Kominfo Perkirakan UU Perlindungan Data Rampung sebelum Oktober
Kementerian Komunikasi dan Informatika (Kominfo) memperkirakan rancangan Undang-Undang Perlindungan Data Pribadi (RUU PDP) rampung sebelum Oktober 2019. Sebab, RUU tersebut sudah selesai secara substansi.
Direktur Jenderal (Dirjen) Aplikasi dan Informatika (Aptika) Kementerian Komunikasi dan Informatika (Kominfo) Semuel Abrijani Pangerapan mengatakan, RUU PDP telah selesai dibahas dan tinggal menunggu proses sinkronisasi di Kementerian Sekretariat Negara (Setneg).
“DPR (Dewan Perwakilan Rakyat) inginnya sebelum Oktober (RUU PDP sudah rampung), kami sedang menunggu karena ada penyelarasan lagi,” ujar Semuel saat ditemui di kantornya, Rabu (12/6).
(Baca: Isu Peretasan Bukalapak dan Pentingnya UU Perlindungan Data Pribadi)
Ia menjelaskan, Setneg perlu menyelaraskan RUU tersebut agar tidak bersinggungan dengan regulasi lainnya. “Karena (RUU PDP) itu sudah ada di tangan Presiden, maka harus dicek lagi,” ujarnya.
Di antara instansi yang dilibatkan dalam proses sinkronisasi ini adalah Direktorat Jenderal Kependudukan dan Pencatatan Sipil (Dukcapil), Kementerian Dalam Negeri. Sebab, instansi tersebut juga mengurusi data kependudukan.
Dukung Inisiatif Pertukaran Data di G20
Adapun isu pertukaran data dan informasi global menjadi salah satu topik yang disinggung dalam G20.
Dalam Pertemuan Menteri Perdagangan dan Menteri Digital Negara G20, inisiatif Data Free Flow with Trust (DFFT) yang diajukan oleh Jepang sebagai Presidency G-20, Indonesia menyatakan dukungannya terkait inisiatif tersebut. Namun, dengan persyaratan dan tetap memperhatikan kerangka legal masing-masing negara dan perlindungan data.
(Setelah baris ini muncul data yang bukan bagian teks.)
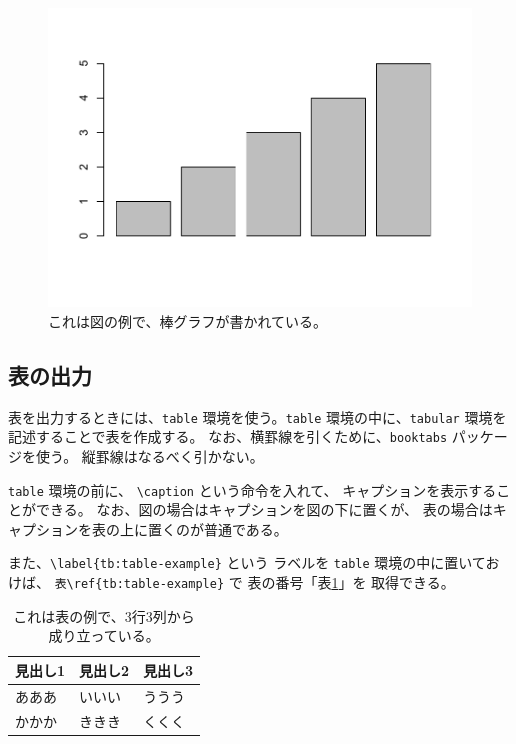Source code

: \documentclass[ %
  uplatex,%
  a5paper,%
  papersize%
]{jsbook}
\begin{document}
\begin{figure}[h]
  \centering
  \includegraphics[width=0.8\hsize]{barplot01.pdf}
  \caption{これは図の例で、棒グラフが書かれている。}
  \label{fg:barplot-example}
\end{figure}


\subsection{表の出力}
表を出力するときには、\verb|table| 環境を使う。\verb|table| 環境の中に、\verb|tabular| 環境を記述することで表を作成する。
なお、横罫線を引くために、\texttt{booktabs} パッケージを使う。
縦罫線はなるべく引かない。


\verb|table| 環境の前に、
\verb|\caption| という命令を入れて、
キャプションを表示することができる。
なお、図の場合はキャプションを図の下に置くが、
表の場合はキャプションを表の上に置くのが普通である。

また、\verb|\label{tb:table-example}| という
ラベルを \verb|table| 環境の中に置いておけば、
\verb|表\ref{tb:table-example}| で
表の番号「表\ref{tb:table-example}」を
取得できる。

\begin{table}[h]
  \caption{これは表の例で、3行3列から成り立っている。}
  \label{tb:table-example}
  \begin{center}
    \begin{tabular}{lll} \toprule
      見出し1 & 見出し2 & 見出し3 \\ \midrule
      あああ & いいい & ううう \\
      かかか & ききき & くくく \\ \bottomrule
    \end{tabular}
  \end{center}
\end{table}
\end{document}
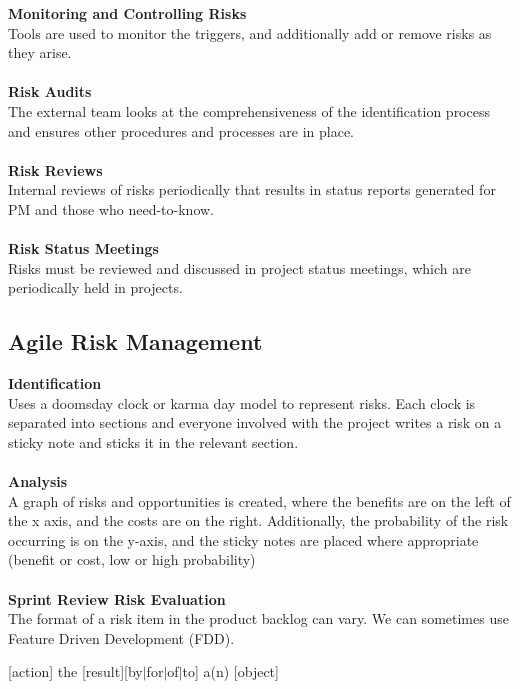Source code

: \documentclass[a4paper,10pt]{article}
\begin{document}
\textcolor{BlueGreen}{\textbf{Monitoring and Controlling Risks}} \\
Tools are used to monitor the triggers, and additionally add or remove risks as they arise. \\\\
\textbf{Risk Audits} \\
The external team looks at the comprehensiveness of the identification process and ensures other procedures and processes are in place. \\\\
\textbf{Risk Reviews} \\
Internal reviews of risks periodically that results in status reports generated for PM and those who need-to-know. \\\\
\textbf{Risk Status Meetings} \\
Risks must be reviewed and discussed in project status meetings, which are periodically held in projects. 
\subsection*{Agile Risk Management}
\textcolor{BlueGreen}{\textbf{Identification}} \\
Uses a doomsday clock or karma day model to represent risks. Each clock is separated into sections and everyone involved with the project writes a risk on a sticky note and sticks it in the relevant section. \\\\
\textcolor{BlueGreen}{\textbf{Analysis}} \\
A graph of risks and opportunities is created, where the benefits are on the left of the x axis, and the costs are on the right. Additionally, the probability of the risk occurring is on the y-axis, and the sticky notes are placed where appropriate (benefit or cost, low or high probability) \\\\
\textcolor{BlueGreen}{\textbf{Sprint Review Risk Evaluation}} \\
The format of a risk item in the product backlog can vary. We can sometimes use Feature Driven Development (FDD). 
\begin{center}
	[action] the [result][by$|$for$|$of$|$to] a(n) [object]
\end{center}
\newpage
\end{document}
Menteri Kominfo Rudiantara mengatakan, Indonesia tidak bisa menghindar dari data free flow. Di sisi lain, hal itu berpeluang menciptakan kegiatan ekonomi baru yang bernilai miliaran dolar AS.
“Karena semua data harus dipertukarkan dan data free flow ini secara global kalau bisa diterapkan mungkin dua sampai tiga tahun ke depan, sebab dalam setahun itu bisnisnya bisa mencapai ratusan miliar,” ujar Rudiantara saat ditemui di kantornya.
(Baca: Lima Kebijakan jadi Utang Kominfo pada 2019)
Contohnya, perusahaan penerbangan yang ingin melakukan pemeriksanaan berkala, manual, sehingga perhitungan jam terbang melalui data free flow setiap kali selesai terbang datanya menjadi penting untuk diketahui kondisi terkini.
“Semua data ini dipertukarkan. Karena dipertukarkan, Indonesia harus membuat yang namanya Undang-Undang Perlindungan Data Pribadi (UU PDP),” ujarnya.
Indonesia, menurut dia, telah sepakat dengan hadirnya DFFT termasuk para partisipan G20 lainnya. Sebab, ia optimistis dalam 10 tahun mendatang Indonesia berpotensi masuk ke dalam 10 besar atau bahkan masuk ke dalam G7. “Sehingga ekonomi Indonesia menjadi luar biasa dan itu yang harus kita siapkan,” ujarnya.
(Baca: Kominfo Targetkan RUU Perlindungan Data Pribadi Dibahas Awal 2019)
Hanya, kehadiran DFFT tidak serta merta membebaskan pertukaran data Indonesia ke luar negeri ataupun sebaliknya. Karena itu, Indonesia membutuhkan ekosistem untuk menghadapi kehadirannya khususnya soal perlindungan data privasi.
“Kami pun minta apabila DFFT diterapkan, maka harus respek kepada legal framework (kerangka hukum) yang ada di negara G20 maupun secara internasional, sehingga tidak bisa langsung (dilakukan pertukaran data) begitu saja,” ujarnya. Legal frameworks ini untuk memisahkan antara data pribadi dengan nonpribadi.
Adapun, ia menjelaskan bahwa inisiatif DFFT nantinya tidak akan diatur dalam UU PDP. “(Inisiatif) ini hanya akan dimuat dalam negara G20 saja, jadi UU PDP nanti hanya mengatur bagaimana untuk menata pertukaran data,” ujarnya. Ia menjelaskan, hadirnya UU PDP karena data harus dipertukarkan, namun nilai tambah ekonomi tidak ada.